親の収入が激減「中間所得層」の子供たちの苦境 奨学金は怖くて借りられないという声もある
コロナ禍の減収が教育費も圧迫している。苦境にあえぐ親と学生たちの悲痛な叫びは、高等教育費の負担を家計に押し付けてきたこの国の根本の問題を照らし出す。
コロナ禍で学費を負担できない親が増加
政府は5月、コロナで学びの継続に支障が生じる学生の救済のため「学生支援緊急給付金」を創設し、住民税非課税世帯の学生に20万円、それ以外で条件を満たす学生に10万円を給付した。4月からは「高等教育修学支援制度」で、住民税非課税世帯とそれに準ずる世帯の学生を対象に授業料・入学金の減免と給付型奨学金の支給が始まっている。

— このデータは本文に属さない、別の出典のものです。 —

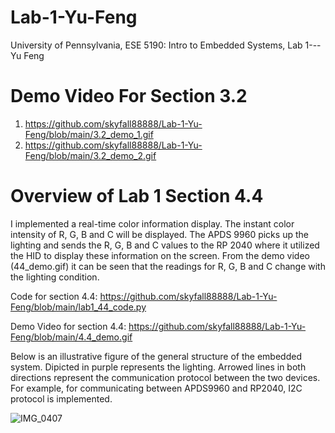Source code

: # Lab-1-Yu-Feng
University of Pennsylvania, ESE 5190: Intro to Embedded Systems, Lab 1---Yu Feng

# Demo Video For Section 3.2
1. https://github.com/skyfall88888/Lab-1-Yu-Feng/blob/main/3.2_demo_1.gif
2. https://github.com/skyfall88888/Lab-1-Yu-Feng/blob/main/3.2_demo_2.gif

# Overview of Lab 1 Section 4.4

I implemented a real-time color information display. The instant color intensity of R, G, B and C will be displayed. The APDS 9960 picks up the lighting and sends the R, G, B and C values to the RP 2040 where it utilized the HID to display these information on the screen. From the demo video (44_demo.gif) it can be seen that the readings for R, G, B and C change with the lighting condition. 

Code for section 4.4:
https://github.com/skyfall88888/Lab-1-Yu-Feng/blob/main/lab1_44_code.py

Demo Video for section 4.4:
https://github.com/skyfall88888/Lab-1-Yu-Feng/blob/main/4.4_demo.gif

Below is an illustrative figure of the general structure of the embedded system. Dipicted in purple represents the lighting. Arrowed lines in both directions represent the communication protocol between the two devices. For example, for communicating between APDS9960 and RP2040, I2C protocol is implemented.

![IMG_0407](https://user-images.githubusercontent.com/95589555/191562904-eff736a3-582e-4a37-bade-cc54c11bd96a.jpg)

だが、中京大学の大内裕和教授はこれらの制度で救われるのは「ごく一部の世帯」と指摘する。
「政府は修学支援制度を『大学無償化』などと喧伝(けんでん)していますが、減免対象は年収目安が4人家族で380万円未満です。これは全学生の1割程度にすぎず、『無償化』には程遠い。緊急給付金も同じく全体の約1割にしか恩恵がなく、コロナ禍に苦しむ多くの学生には支援が届いていません」
現在、4年制大学での奨学金利用者の割合は約半数で、2割程度だった1996年から倍増した。親が学費を負担できない中間層の家庭が相当数あり、コロナ禍でも放置されているのだ。